## Task statement
The lines below must be transcribed exactly as given, with the images removed.

## Material to process
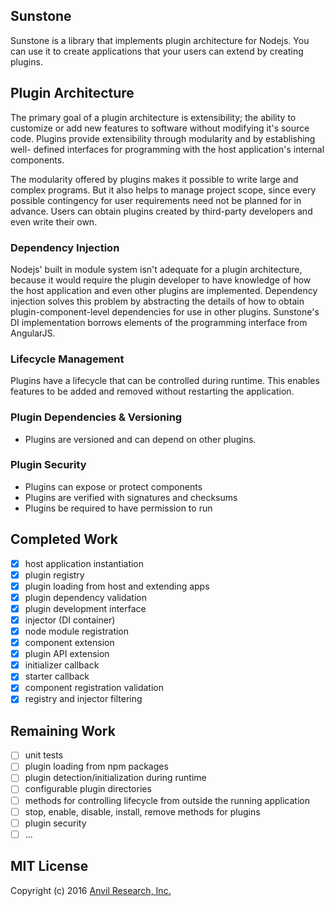 ## Sunstone

Sunstone is a library that implements plugin architecture for Nodejs. You can 
use it to create applications that your users can extend by creating plugins.

## Plugin Architecture

The primary goal of a plugin architecture is extensibility; the ability to 
customize or add new features to software without modifying it's source code. 
Plugins provide extensibility through modularity and by establishing well-
defined interfaces for programming with the host application's internal 
components. 

The modularity offered by plugins makes it possible to write large and complex 
programs. But it also helps to manage project scope, since every possible 
contingency for user requirements need not be planned for in advance. Users can 
obtain plugins created by third-party developers and even write their own.

### Dependency Injection

Nodejs' built in module system isn't adequate for a plugin architecture, because 
it would require the plugin developer to have knowledge of how the host 
application and even other plugins are implemented. Dependency injection solves 
this problem by abstracting the details of how to obtain plugin-component-level 
dependencies for use in other plugins. Sunstone's DI implementation borrows 
elements of the programming interface from AngularJS.

### Lifecycle Management

Plugins have a lifecycle that can be controlled during runtime. This enables 
features to be added and removed without restarting the application.

### Plugin Dependencies & Versioning

* Plugins are versioned and can depend on other plugins.

### Plugin Security

* Plugins can expose or protect components
* Plugins are verified with signatures and checksums
* Plugins be required to have permission to run

## Completed Work

* [x] host application instantiation
* [x] plugin registry
* [x] plugin loading from host and extending apps
* [x] plugin dependency validation
* [x] plugin development interface
* [x] injector (DI container)
* [x] node module registration
* [x] component extension
* [x] plugin API extension
* [x] initializer callback
* [x] starter callback
* [x] component registration validation
* [x] registry and injector filtering

## Remaining Work

* [ ] unit tests
* [ ] plugin loading from npm packages
* [ ] plugin detection/initialization during runtime
* [ ] configurable plugin directories
* [ ] methods for controlling lifecycle from outside the running application
* [ ] stop, enable, disable, install, remove methods for plugins
* [ ] plugin security
* [ ] ...

## MIT License

Copyright (c) 2016 [Anvil Research, Inc.](http://anvil.io)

## Solution for this exercise
 ## Sunstone

Sunstone is a library that implements plugin architecture for Nodejs. You can 
use it to create applications that your users can extend by creating plugins.

## Plugin Architecture

The primary goal of a plugin architecture is extensibility; the ability to 
customize or add new features to software without modifying it's source code. 
Plugins provide extensibility through modularity and by establishing well-
defined interfaces for programming with the host application's internal 
components. 

The modularity offered by plugins makes it possible to write large and complex 
programs. But it also helps to manage project scope, since every possible 
contingency for user requirements need not be planned for in advance. Users can 
obtain plugins created by third-party developers and even write their own.

### Dependency Injection

Nodejs' built in module system isn't adequate for a plugin architecture, because 
it would require the plugin developer to have knowledge of how the host 
application and even other plugins are implemented. Dependency injection solves 
this problem by abstracting the details of how to obtain plugin-component-level 
dependencies for use in other plugins. Sunstone's DI implementation borrows 
elements of the programming interface from AngularJS.

### Lifecycle Management

Plugins have a lifecycle that can be controlled during runtime. This enables 
features to be added and removed without restarting the application.

### Plugin Dependencies & Versioning

* Plugins are versioned and can depend on other plugins.

### Plugin Security

* Plugins can expose or protect components
* Plugins are verified with signatures and checksums
* Plugins be required to have permission to run

## Completed Work

* [x] host application instantiation
* [x] plugin registry
* [x] plugin loading from host and extending apps
* [x] plugin dependency validation
* [x] plugin development interface
* [x] injector (DI container)
* [x] node module registration
* [x] component extension
* [x] plugin API extension
* [x] initializer callback
* [x] starter callback
* [x] component registration validation
* [x] registry and injector filtering

## Remaining Work

* [ ] unit tests
* [ ] plugin loading from npm packages
* [ ] plugin detection/initialization during runtime
* [ ] configurable plugin directories
* [ ] methods for controlling lifecycle from outside the running application
* [ ] stop, enable, disable, install, remove methods for plugins
* [ ] plugin security
* [ ] ...

## MIT License

Copyright (c) 2016 [Anvil Research, Inc.](http://anvil.io)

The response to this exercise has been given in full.